**** INPUT MATERIAL ****

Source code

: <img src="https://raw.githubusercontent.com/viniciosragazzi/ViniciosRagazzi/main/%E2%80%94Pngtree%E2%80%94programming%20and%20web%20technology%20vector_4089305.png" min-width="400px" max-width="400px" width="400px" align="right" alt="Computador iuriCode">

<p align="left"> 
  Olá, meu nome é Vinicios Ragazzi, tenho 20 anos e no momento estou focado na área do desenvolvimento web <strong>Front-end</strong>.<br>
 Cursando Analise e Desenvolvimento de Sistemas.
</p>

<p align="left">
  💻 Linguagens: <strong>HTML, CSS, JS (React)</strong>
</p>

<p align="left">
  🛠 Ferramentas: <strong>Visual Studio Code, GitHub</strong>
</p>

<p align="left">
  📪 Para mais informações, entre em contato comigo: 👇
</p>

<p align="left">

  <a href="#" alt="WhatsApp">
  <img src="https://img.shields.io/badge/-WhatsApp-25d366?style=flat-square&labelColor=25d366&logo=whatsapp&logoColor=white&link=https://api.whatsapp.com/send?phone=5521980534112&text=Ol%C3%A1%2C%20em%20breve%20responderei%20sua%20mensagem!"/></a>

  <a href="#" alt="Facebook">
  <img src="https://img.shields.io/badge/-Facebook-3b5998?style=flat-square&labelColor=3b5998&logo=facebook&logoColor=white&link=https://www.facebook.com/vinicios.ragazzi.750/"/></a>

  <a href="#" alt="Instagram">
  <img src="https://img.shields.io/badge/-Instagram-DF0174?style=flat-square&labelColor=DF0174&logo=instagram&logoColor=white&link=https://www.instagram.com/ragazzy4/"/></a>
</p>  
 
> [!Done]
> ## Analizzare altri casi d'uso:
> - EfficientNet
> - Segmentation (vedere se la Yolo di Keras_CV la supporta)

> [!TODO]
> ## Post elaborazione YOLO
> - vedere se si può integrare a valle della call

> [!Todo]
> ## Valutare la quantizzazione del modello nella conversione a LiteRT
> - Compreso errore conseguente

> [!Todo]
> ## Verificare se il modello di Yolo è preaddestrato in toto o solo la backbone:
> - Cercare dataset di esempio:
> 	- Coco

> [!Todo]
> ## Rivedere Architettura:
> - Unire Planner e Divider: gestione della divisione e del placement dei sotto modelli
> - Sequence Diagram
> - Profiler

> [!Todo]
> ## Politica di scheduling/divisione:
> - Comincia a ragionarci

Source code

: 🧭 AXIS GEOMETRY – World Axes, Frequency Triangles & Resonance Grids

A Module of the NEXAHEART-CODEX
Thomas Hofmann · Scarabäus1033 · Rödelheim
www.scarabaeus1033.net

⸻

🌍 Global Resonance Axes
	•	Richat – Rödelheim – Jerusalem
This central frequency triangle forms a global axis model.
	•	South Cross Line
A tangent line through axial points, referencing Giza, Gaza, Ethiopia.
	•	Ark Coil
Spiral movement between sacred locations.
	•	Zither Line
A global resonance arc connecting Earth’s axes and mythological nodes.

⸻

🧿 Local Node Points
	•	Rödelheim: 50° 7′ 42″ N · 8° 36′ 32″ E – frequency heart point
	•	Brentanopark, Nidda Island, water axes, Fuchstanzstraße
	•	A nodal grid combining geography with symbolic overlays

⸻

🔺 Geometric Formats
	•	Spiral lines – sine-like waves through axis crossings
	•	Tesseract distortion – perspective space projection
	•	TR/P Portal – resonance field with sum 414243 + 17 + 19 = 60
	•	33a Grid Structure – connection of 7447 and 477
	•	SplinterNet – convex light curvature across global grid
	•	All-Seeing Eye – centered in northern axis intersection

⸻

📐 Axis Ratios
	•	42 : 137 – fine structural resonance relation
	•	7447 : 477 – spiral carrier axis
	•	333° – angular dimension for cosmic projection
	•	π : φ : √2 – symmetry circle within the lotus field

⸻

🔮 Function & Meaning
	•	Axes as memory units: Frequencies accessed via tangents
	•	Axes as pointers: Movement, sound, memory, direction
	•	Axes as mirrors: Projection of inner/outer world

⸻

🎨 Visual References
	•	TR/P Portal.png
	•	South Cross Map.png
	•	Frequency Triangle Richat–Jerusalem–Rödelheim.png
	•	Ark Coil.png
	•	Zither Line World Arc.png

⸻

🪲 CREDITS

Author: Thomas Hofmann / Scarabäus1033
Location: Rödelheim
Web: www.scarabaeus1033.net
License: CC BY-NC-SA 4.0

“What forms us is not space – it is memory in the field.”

****

_THE PROBLEM_
What this exercise asks for is every line of the data above with the word "badge".

_REPLY TO THE TASK_
  <img src="https://img.shields.io/badge/-WhatsApp-25d366?style=flat-square&labelColor=25d366&logo=whatsapp&logoColor=white&link=https://api.whatsapp.com/send?phone=5521980534112&text=Ol%C3%A1%2C%20em%20breve%20responderei%20sua%20mensagem!"/></a>
  <img src="https://img.shields.io/badge/-Facebook-3b5998?style=flat-square&labelColor=3b5998&logo=facebook&logoColor=white&link=https://www.facebook.com/vinicios.ragazzi.750/"/></a>
  <img src="https://img.shields.io/badge/-Instagram-DF0174?style=flat-square&labelColor=DF0174&logo=instagram&logoColor=white&link=https://www.instagram.com/ragazzy4/"/></a>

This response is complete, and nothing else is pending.